== TO DO ==
Search the data for "support" and copy every matching line.

= Beginning of Section =

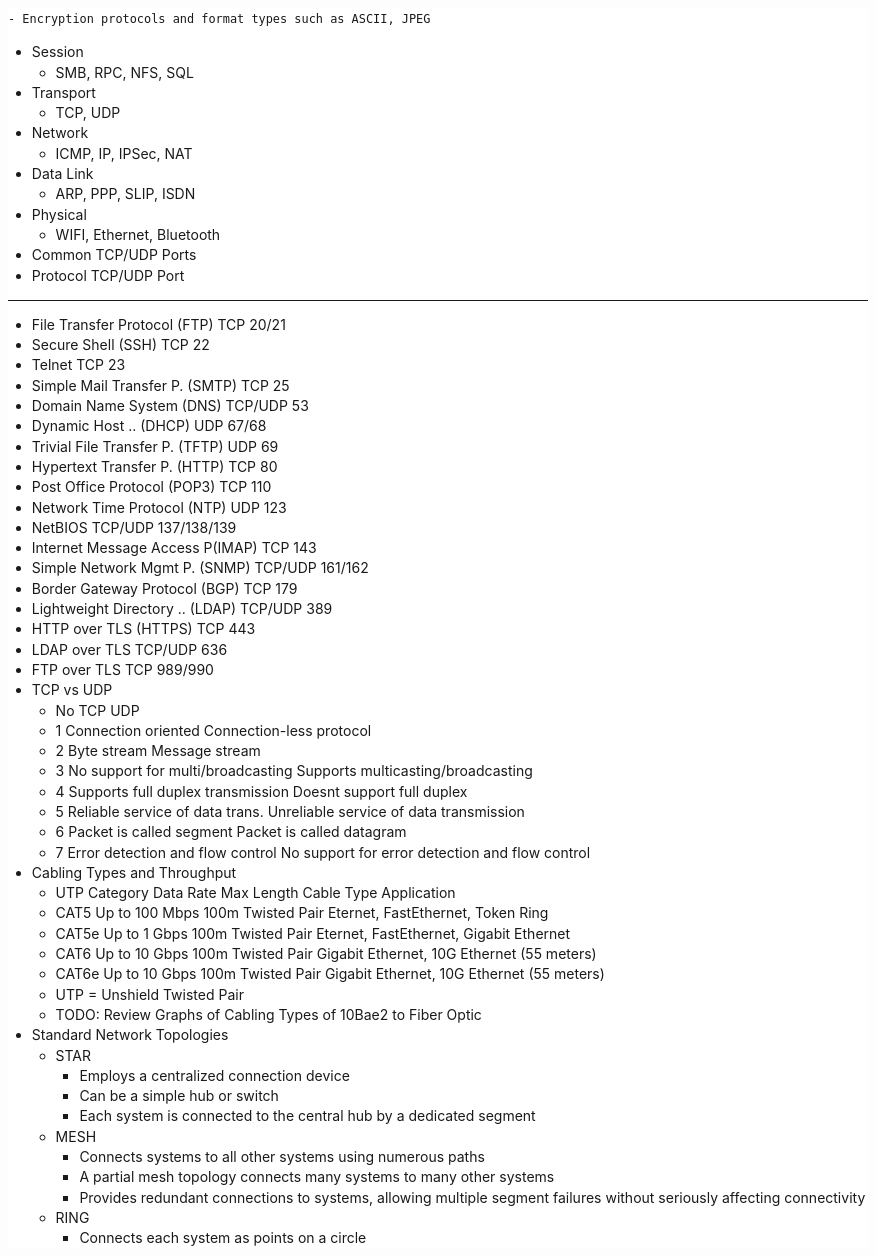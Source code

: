     - Encryption protocols and format types such as ASCII, JPEG
  - Session
    - SMB, RPC, NFS, SQL
  - Transport
    - TCP, UDP
  - Network
    - ICMP, IP, IPSec, NAT
  - Data Link
    - ARP, PPP, SLIP, ISDN
  - Physical
    - WIFI, Ethernet, Bluetooth
  - Common TCP/UDP Ports
  - Protocol                        TCP/UDP         Port
  - --------------------------------------------------------
  - File Transfer Protocol (FTP)    TCP             20/21
  - Secure Shell (SSH)              TCP             22
  - Telnet                          TCP             23
  - Simple Mail Transfer P. (SMTP)  TCP             25
  - Domain Name System (DNS)        TCP/UDP         53
  - Dynamic Host .. (DHCP)          UDP             67/68
  - Trivial File Transfer P. (TFTP) UDP             69
  - Hypertext Transfer P. (HTTP)    TCP             80
  - Post Office Protocol (POP3)     TCP             110
  - Network Time Protocol (NTP)     UDP             123
  - NetBIOS                         TCP/UDP         137/138/139
  - Internet Message Access P(IMAP) TCP             143
  - Simple Network Mgmt P. (SNMP)   TCP/UDP         161/162
  - Border Gateway Protocol (BGP)   TCP             179
  - Lightweight Directory .. (LDAP) TCP/UDP         389
  - HTTP over TLS (HTTPS)           TCP             443
  - LDAP over TLS                   TCP/UDP         636
  - FTP over TLS                    TCP             989/990
- TCP vs UDP
  - No      TCP                               UDP
  - 1       Connection oriented               Connection-less protocol
  - 2       Byte stream                       Message stream
  - 3       No support for multi/broadcasting Supports multicasting/broadcasting
  - 4       Supports full duplex transmission Doesnt support full duplex
  - 5       Reliable service of data trans.   Unreliable service of data transmission
  - 6       Packet is called segment          Packet is called datagram
  - 7       Error detection and flow control  No support for error detection and flow control
- Cabling Types and Throughput
  - UTP Category   Data Rate        Max Length   Cable Type    Application
  - CAT5           Up to 100 Mbps   100m         Twisted Pair  Eternet, FastEthernet, Token Ring
  - CAT5e          Up to 1 Gbps     100m         Twisted Pair  Eternet, FastEthernet, Gigabit Ethernet
  - CAT6           Up to 10 Gbps    100m         Twisted Pair  Gigabit Ethernet, 10G Ethernet (55 meters)
  - CAT6e          Up to 10 Gbps    100m         Twisted Pair  Gigabit Ethernet, 10G Ethernet (55 meters)
  - UTP = Unshield Twisted Pair
  - TODO: Review Graphs of Cabling Types of 10Bae2 to Fiber Optic
- Standard Network Topologies
  - STAR
    - Employs a centralized connection device
    - Can be a simple hub or switch
    - Each system is connected to the central hub by a dedicated segment
  - MESH
    - Connects systems to all other systems using numerous paths
    - A partial mesh topology connects many systems to many other systems
    - Provides redundant connections to systems, allowing multiple segment failures without 
      seriously affecting connectivity
  - RING 
    - Connects each system as points on a circle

= End of Section =

== YOUR RESPONSE ==
  - 3       No support for multi/broadcasting Supports multicasting/broadcasting
  - 4       Supports full duplex transmission Doesnt support full duplex
  - 7       Error detection and flow control  No support for error detection and flow control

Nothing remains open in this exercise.